WORK REQUEST:
Only the lines from the one containing "Control flow recovery" to the end of the records should be given again, word for word and in full.
--- INFORMATION GIVEN Enclosed Below ---
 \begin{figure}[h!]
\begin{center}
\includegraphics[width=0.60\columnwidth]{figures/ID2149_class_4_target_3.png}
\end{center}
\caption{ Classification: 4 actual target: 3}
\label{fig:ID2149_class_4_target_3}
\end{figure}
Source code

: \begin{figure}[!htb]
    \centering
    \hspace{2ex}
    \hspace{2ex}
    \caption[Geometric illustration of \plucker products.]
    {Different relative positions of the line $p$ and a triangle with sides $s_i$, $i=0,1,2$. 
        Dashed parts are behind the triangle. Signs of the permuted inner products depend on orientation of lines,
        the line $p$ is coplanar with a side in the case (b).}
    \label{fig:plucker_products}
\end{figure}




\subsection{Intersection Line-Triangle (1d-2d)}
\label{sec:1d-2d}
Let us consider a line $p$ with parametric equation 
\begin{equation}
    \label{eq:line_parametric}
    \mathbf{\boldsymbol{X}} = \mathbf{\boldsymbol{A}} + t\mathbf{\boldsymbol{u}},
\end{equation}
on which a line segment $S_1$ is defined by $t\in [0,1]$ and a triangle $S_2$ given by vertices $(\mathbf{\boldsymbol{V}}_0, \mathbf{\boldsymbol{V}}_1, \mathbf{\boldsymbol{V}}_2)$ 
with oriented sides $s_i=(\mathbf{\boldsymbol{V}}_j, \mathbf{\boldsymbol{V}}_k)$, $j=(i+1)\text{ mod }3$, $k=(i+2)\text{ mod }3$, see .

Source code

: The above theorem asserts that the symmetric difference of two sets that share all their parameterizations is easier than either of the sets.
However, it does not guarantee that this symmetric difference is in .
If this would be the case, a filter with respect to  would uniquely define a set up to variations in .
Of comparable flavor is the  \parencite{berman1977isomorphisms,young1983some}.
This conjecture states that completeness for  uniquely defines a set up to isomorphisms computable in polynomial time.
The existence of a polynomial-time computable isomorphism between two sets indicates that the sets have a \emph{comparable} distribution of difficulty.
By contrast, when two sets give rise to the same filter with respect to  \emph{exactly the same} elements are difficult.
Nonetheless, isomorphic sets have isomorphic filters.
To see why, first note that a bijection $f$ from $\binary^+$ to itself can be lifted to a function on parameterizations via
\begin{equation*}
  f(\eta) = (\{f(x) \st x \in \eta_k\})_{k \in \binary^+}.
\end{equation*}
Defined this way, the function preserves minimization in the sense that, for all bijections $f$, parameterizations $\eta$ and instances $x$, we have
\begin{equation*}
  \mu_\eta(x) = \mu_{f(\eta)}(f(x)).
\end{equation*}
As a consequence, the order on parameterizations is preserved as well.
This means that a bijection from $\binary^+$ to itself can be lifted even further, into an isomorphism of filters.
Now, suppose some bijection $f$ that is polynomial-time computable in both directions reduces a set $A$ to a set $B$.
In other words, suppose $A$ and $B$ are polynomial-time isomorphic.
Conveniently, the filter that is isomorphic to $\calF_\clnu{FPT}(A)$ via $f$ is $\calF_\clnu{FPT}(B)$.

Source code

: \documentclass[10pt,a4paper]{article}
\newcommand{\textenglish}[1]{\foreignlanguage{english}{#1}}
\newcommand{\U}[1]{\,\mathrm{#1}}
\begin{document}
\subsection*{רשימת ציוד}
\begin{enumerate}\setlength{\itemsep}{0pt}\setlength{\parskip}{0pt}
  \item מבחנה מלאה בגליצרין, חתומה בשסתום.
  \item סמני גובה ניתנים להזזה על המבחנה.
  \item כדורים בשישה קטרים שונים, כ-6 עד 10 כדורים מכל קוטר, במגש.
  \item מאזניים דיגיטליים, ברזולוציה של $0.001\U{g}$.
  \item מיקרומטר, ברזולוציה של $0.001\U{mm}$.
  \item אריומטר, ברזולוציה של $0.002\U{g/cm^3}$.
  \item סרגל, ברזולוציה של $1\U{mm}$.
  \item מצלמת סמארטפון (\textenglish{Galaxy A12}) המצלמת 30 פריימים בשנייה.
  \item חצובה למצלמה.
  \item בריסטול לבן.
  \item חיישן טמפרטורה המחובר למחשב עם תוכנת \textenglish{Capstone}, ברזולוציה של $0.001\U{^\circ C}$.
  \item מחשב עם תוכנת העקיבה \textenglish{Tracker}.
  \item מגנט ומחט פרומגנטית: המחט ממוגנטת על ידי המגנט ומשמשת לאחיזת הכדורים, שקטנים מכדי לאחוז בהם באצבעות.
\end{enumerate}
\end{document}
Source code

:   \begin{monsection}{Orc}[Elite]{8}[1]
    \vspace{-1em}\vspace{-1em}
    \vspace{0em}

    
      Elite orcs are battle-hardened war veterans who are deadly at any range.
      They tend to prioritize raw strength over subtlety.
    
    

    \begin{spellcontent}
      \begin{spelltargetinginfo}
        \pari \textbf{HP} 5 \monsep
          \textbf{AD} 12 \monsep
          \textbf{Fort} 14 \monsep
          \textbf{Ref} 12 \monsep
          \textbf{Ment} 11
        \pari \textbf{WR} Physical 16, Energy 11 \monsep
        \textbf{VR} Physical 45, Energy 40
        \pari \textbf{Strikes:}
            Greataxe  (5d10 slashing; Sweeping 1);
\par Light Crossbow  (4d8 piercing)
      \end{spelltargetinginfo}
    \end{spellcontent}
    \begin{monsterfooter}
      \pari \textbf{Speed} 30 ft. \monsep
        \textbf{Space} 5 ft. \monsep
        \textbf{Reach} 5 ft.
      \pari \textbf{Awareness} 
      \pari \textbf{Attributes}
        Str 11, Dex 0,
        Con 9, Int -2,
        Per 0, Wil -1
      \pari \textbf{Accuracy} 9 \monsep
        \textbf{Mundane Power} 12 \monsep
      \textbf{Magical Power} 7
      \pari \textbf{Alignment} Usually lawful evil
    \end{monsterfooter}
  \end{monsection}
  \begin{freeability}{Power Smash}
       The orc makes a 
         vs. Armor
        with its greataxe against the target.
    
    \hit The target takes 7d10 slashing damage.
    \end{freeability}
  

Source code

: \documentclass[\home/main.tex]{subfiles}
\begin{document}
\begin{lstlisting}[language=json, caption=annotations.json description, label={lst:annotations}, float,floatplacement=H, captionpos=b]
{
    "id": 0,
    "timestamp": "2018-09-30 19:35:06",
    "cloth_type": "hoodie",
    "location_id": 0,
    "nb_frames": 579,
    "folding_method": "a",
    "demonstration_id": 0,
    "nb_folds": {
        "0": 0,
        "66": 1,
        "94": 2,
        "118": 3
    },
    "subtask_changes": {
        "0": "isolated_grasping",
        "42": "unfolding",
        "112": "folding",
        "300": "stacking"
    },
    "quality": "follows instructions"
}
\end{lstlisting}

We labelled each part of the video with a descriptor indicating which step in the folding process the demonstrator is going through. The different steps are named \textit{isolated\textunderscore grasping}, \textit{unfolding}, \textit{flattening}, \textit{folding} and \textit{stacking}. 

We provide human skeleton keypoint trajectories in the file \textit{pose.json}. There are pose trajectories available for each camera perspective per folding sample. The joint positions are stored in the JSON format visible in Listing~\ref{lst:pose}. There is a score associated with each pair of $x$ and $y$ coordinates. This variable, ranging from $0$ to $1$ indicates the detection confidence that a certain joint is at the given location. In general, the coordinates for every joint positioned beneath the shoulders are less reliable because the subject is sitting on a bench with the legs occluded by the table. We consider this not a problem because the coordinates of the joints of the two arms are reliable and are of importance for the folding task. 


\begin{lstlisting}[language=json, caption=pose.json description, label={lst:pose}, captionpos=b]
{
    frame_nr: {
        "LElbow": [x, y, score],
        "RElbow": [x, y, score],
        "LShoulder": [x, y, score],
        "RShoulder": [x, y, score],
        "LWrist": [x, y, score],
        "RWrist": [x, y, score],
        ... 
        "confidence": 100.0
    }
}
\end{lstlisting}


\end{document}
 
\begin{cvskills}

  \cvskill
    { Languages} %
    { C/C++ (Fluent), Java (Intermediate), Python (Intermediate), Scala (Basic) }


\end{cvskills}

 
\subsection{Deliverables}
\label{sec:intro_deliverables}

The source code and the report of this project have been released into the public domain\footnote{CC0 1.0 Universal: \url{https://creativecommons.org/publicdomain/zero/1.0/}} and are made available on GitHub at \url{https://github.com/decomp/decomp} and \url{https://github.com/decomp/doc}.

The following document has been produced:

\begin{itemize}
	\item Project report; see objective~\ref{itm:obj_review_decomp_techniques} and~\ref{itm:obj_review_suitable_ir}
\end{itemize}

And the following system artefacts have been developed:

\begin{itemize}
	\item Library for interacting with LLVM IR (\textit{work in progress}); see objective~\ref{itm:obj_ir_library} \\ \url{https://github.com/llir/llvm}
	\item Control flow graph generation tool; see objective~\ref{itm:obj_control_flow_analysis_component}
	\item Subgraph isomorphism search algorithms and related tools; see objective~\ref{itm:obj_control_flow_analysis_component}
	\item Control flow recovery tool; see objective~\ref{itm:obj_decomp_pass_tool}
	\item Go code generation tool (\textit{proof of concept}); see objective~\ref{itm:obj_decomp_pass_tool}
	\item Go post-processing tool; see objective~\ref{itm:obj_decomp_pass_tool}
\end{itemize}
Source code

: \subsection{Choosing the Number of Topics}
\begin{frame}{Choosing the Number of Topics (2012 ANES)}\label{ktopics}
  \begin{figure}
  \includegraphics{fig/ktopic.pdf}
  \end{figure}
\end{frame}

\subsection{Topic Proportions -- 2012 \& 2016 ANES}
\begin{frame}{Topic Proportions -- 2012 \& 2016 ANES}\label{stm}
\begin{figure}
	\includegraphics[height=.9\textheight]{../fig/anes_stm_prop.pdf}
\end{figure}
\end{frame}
--- End of Enclosed INFORMATION GIVEN ---
ANSWER BOX:
	\item Control flow recovery tool; see objective~\ref{itm:obj_decomp_pass_tool}
	\item Go code generation tool (\textit{proof of concept}); see objective~\ref{itm:obj_decomp_pass_tool}
	\item Go post-processing tool; see objective~\ref{itm:obj_decomp_pass_tool}
\end{itemize}
Source code

: \subsection{Choosing the Number of Topics}
\begin{frame}{Choosing the Number of Topics (2012 ANES)}\label{ktopics}
  \begin{figure}
  \includegraphics{fig/ktopic.pdf}
  \end{figure}
\end{frame}

\subsection{Topic Proportions -- 2012 \& 2016 ANES}
\begin{frame}{Topic Proportions -- 2012 \& 2016 ANES}\label{stm}
\begin{figure}
	\includegraphics[height=.9\textheight]{../fig/anes_stm_prop.pdf}
\end{figure}
\end{frame}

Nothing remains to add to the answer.